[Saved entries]
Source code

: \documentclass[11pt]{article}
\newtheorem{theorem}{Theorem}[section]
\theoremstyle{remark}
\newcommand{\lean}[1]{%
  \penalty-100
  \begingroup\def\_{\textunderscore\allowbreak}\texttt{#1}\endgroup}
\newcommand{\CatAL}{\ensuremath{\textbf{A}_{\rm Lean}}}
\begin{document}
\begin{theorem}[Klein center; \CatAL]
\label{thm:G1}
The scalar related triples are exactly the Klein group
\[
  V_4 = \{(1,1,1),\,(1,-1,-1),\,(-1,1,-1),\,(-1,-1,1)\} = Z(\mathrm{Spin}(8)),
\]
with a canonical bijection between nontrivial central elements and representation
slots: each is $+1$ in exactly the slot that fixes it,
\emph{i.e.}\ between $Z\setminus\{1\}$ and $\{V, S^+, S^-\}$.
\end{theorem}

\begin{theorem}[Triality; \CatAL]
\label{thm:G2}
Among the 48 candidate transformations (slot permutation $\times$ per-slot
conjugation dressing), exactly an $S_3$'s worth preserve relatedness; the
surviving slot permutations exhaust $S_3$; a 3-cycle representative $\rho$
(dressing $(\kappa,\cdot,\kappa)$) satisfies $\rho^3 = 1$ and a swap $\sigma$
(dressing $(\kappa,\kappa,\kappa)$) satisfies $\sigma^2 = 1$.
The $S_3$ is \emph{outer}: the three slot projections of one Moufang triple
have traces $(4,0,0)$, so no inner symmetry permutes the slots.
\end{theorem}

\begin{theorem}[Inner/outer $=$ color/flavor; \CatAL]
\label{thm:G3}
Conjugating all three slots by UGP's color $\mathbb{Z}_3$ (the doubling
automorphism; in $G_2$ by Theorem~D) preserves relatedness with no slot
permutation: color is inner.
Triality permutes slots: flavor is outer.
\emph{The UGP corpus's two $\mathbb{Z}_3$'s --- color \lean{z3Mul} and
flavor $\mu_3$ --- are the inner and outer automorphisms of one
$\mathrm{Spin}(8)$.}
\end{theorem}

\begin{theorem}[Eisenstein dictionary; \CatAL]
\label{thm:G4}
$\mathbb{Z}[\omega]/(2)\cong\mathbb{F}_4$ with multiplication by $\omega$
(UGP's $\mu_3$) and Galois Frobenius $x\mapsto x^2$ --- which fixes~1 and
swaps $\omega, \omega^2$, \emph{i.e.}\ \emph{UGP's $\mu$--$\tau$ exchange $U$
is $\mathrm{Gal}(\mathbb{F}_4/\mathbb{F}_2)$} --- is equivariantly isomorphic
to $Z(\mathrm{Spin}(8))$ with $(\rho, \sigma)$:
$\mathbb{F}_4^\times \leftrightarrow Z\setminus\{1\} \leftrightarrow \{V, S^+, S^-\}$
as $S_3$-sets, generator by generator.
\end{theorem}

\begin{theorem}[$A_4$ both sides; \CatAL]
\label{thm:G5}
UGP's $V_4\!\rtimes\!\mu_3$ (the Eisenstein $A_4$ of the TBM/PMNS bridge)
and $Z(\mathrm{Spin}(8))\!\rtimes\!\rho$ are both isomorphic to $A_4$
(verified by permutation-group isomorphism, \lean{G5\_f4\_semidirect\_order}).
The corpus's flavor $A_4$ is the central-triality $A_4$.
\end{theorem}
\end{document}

Try it = The data should be transcribed exactly, line for line.

Answer area =
Source code

: \documentclass[11pt]{article}
\newtheorem{theorem}{Theorem}[section]
\theoremstyle{remark}
\newcommand{\lean}[1]{%
  \penalty-100
  \begingroup\def\_{\textunderscore\allowbreak}\texttt{#1}\endgroup}
\newcommand{\CatAL}{\ensuremath{\textbf{A}_{\rm Lean}}}
\begin{document}
\begin{theorem}[Klein center; \CatAL]
\label{thm:G1}
The scalar related triples are exactly the Klein group
\[
  V_4 = \{(1,1,1),\,(1,-1,-1),\,(-1,1,-1),\,(-1,-1,1)\} = Z(\mathrm{Spin}(8)),
\]
with a canonical bijection between nontrivial central elements and representation
slots: each is $+1$ in exactly the slot that fixes it,
\emph{i.e.}\ between $Z\setminus\{1\}$ and $\{V, S^+, S^-\}$.
\end{theorem}

\begin{theorem}[Triality; \CatAL]
\label{thm:G2}
Among the 48 candidate transformations (slot permutation $\times$ per-slot
conjugation dressing), exactly an $S_3$'s worth preserve relatedness; the
surviving slot permutations exhaust $S_3$; a 3-cycle representative $\rho$
(dressing $(\kappa,\cdot,\kappa)$) satisfies $\rho^3 = 1$ and a swap $\sigma$
(dressing $(\kappa,\kappa,\kappa)$) satisfies $\sigma^2 = 1$.
The $S_3$ is \emph{outer}: the three slot projections of one Moufang triple
have traces $(4,0,0)$, so no inner symmetry permutes the slots.
\end{theorem}

\begin{theorem}[Inner/outer $=$ color/flavor; \CatAL]
\label{thm:G3}
Conjugating all three slots by UGP's color $\mathbb{Z}_3$ (the doubling
automorphism; in $G_2$ by Theorem~D) preserves relatedness with no slot
permutation: color is inner.
Triality permutes slots: flavor is outer.
\emph{The UGP corpus's two $\mathbb{Z}_3$'s --- color \lean{z3Mul} and
flavor $\mu_3$ --- are the inner and outer automorphisms of one
$\mathrm{Spin}(8)$.}
\end{theorem}

\begin{theorem}[Eisenstein dictionary; \CatAL]
\label{thm:G4}
$\mathbb{Z}[\omega]/(2)\cong\mathbb{F}_4$ with multiplication by $\omega$
(UGP's $\mu_3$) and Galois Frobenius $x\mapsto x^2$ --- which fixes~1 and
swaps $\omega, \omega^2$, \emph{i.e.}\ \emph{UGP's $\mu$--$\tau$ exchange $U$
is $\mathrm{Gal}(\mathbb{F}_4/\mathbb{F}_2)$} --- is equivariantly isomorphic
to $Z(\mathrm{Spin}(8))$ with $(\rho, \sigma)$:
$\mathbb{F}_4^\times \leftrightarrow Z\setminus\{1\} \leftrightarrow \{V, S^+, S^-\}$
as $S_3$-sets, generator by generator.
\end{theorem}

\begin{theorem}[$A_4$ both sides; \CatAL]
\label{thm:G5}
UGP's $V_4\!\rtimes\!\mu_3$ (the Eisenstein $A_4$ of the TBM/PMNS bridge)
and $Z(\mathrm{Spin}(8))\!\rtimes\!\rho$ are both isomorphic to $A_4$
(verified by permutation-group isomorphism, \lean{G5\_f4\_semidirect\_order}).
The corpus's flavor $A_4$ is the central-triality $A_4$.
\end{theorem}
\end{document}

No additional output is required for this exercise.